_THE PROBLEM_. Copy each line below holding "reliability".
[DATA FOR ANALYSIS Boundary: Start]
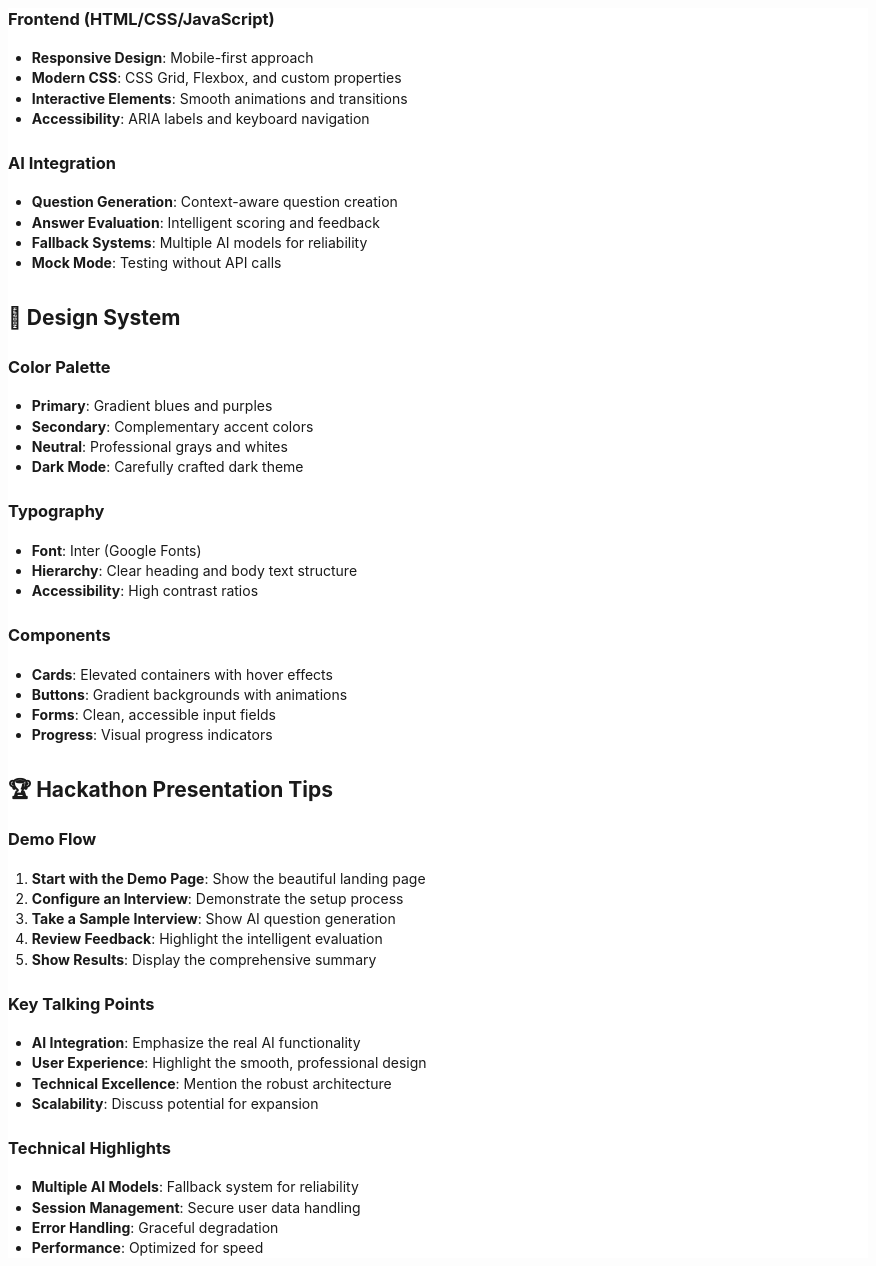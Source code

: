 ### Frontend (HTML/CSS/JavaScript)
- **Responsive Design**: Mobile-first approach
- **Modern CSS**: CSS Grid, Flexbox, and custom properties
- **Interactive Elements**: Smooth animations and transitions
- **Accessibility**: ARIA labels and keyboard navigation

### AI Integration
- **Question Generation**: Context-aware question creation
- **Answer Evaluation**: Intelligent scoring and feedback
- **Fallback Systems**: Multiple AI models for reliability
- **Mock Mode**: Testing without API calls

## 🎨 Design System

### Color Palette
- **Primary**: Gradient blues and purples
- **Secondary**: Complementary accent colors
- **Neutral**: Professional grays and whites
- **Dark Mode**: Carefully crafted dark theme

### Typography
- **Font**: Inter (Google Fonts)
- **Hierarchy**: Clear heading and body text structure
- **Accessibility**: High contrast ratios

### Components
- **Cards**: Elevated containers with hover effects
- **Buttons**: Gradient backgrounds with animations
- **Forms**: Clean, accessible input fields
- **Progress**: Visual progress indicators

## 🏆 Hackathon Presentation Tips

### Demo Flow
1. **Start with the Demo Page**: Show the beautiful landing page
2. **Configure an Interview**: Demonstrate the setup process
3. **Take a Sample Interview**: Show AI question generation
4. **Review Feedback**: Highlight the intelligent evaluation
5. **Show Results**: Display the comprehensive summary

### Key Talking Points
- **AI Integration**: Emphasize the real AI functionality
- **User Experience**: Highlight the smooth, professional design
- **Technical Excellence**: Mention the robust architecture
- **Scalability**: Discuss potential for expansion

### Technical Highlights
- **Multiple AI Models**: Fallback system for reliability
- **Session Management**: Secure user data handling
- **Error Handling**: Graceful degradation
- **Performance**: Optimized for speed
[DATA FOR ANALYSIS Boundary: End]
_ANSWER SPACE_.
- **Fallback Systems**: Multiple AI models for reliability
- **Multiple AI Models**: Fallback system for reliability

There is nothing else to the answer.